| Outcome | Probability | Yes Bid | Yes Ask | 24h Change | Volume | |
|---|---|---|---|---|---|---|
| Target Price: $70,975.94 | 0% | 0¢ | 0¢ | — | $0 | Trade → |
This market asks whether Bitcoin (BTC) will trade at the target price of $70,975.94 during a specified 15-minute interval. It matters because such short, price-specific events let traders express views on concentrated intraday moves and test how quickly liquidity and news can move the market.
Bitcoin is a highly liquid but volatile asset; intraday price spikes and dips are common and are shaped by order book liquidity, derivatives flows, and news. Markets for time-limited price targets have become more common as traders seek to hedge or speculate on immediate, event-driven moves rather than longer-term direction. The precise resolution depends on the data feed and timestamping rules set by the market operator.
Market odds on this event reflect the consensus of traders about whether BTC will reach the stated price within that 15-minute window and will update as information arrives. To interpret moves, compare how odds change around liquidity events, macro releases, and known schedule items rather than relying on any one snapshot.

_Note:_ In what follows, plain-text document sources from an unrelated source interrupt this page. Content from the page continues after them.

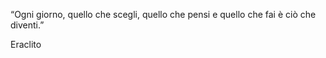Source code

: 
“Ogni giorno, quello che scegli, quello che pensi e quello che fai è ciò che diventi.”

Eraclito
<!--stackedit_data:
eyJoaXN0b3J5IjpbLTc0NzI4OTAxMV19
-->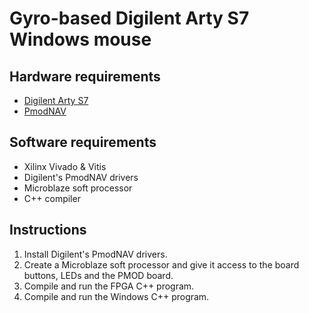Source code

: # Gyro-based Digilent Arty S7 Windows mouse

## Hardware requirements

* [Digilent Arty S7](https://reference.digilentinc.com/reference/programmable-logic/arty-s7/start)
* [PmodNAV](https://store.digilentinc.com/pmod-nav-9-axis-imu-plus-barometer/)

## Software requirements

* Xilinx Vivado & Vitis
* Digilent's PmodNAV drivers
* Microblaze soft processor
* C++ compiler

## Instructions

1. Install Digilent's PmodNAV drivers.
2. Create a Microblaze soft processor and give it access to the board buttons, LEDs and the PMOD board.
3. Compile and run the FPGA C++ program.
4. Compile and run the Windows C++ program.
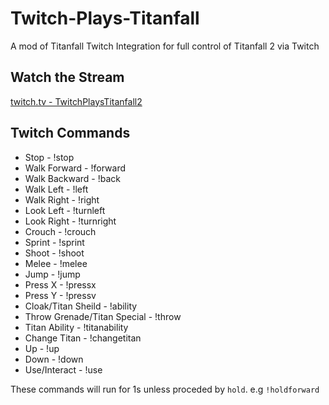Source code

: # Twitch-Plays-Titanfall
A mod of Titanfall Twitch Integration for full control of Titanfall 2 via Twitch

## Watch the Stream
[twitch.tv - TwitchPlaysTitanfall2](https://www.twitch.tv/twitchplaystitanfall2)

## Twitch Commands
* Stop - !stop
* Walk Forward - !forward
* Walk Backward - !back
* Walk Left - !left
* Walk Right - !right
* Look Left - !turnleft
* Look Right - !turnright
* Crouch - !crouch
* Sprint - !sprint
* Shoot - !shoot
* Melee - !melee
* Jump - !jump
* Press X - !pressx
* Press Y - !pressv
* Cloak/Titan Sheild - !ability
* Throw Grenade/Titan Special - !throw
* Titan Ability - !titanability
* Change Titan - !changetitan
* Up - !up
* Down - !down
* Use/Interact - !use

These commands will run for 1s unless proceded by `hold`. e.g `!holdforward`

Resolution depends on the specific reference price and timestamp rules in the market contract; typically the designated price feed or exchange tick within the defined 15-minute interval is used. Check the market's contract language on the event page for the exact feed, rounding, and inclusion rules that govern final determination.
The market page will list the precise start and end timestamps for the 15-minute window once scheduled. If the listing currently shows 'Closes: TBD', the operator has not yet set the interval and you should monitor the event page for the published schedule and any time-zone clarifications.
What qualifies (a trade, quote, or index print) is defined in the contract's resolution source; some markets use a consolidated index or specific exchange trades while others accept any price print from the designated feed. Refer to the event's resolution source to know which types of prints count.
Most contracts include contingency and dispute rules that specify fallback feeds or resolution procedures in the event of outages or erroneous data; consult the market operator's rules and the event's contract for the prescribed remediation process and possible delay or alternative resolution.
Watch scheduled macro announcements (e.g., rate decisions), major crypto headlines, large on-chain transfers, exchange order-book snapshots and depth, derivatives expiries and open interest shifts, and institutional flows such as ETF creation/redemption activity—these can all materially affect the chance of the target being touched in a short window.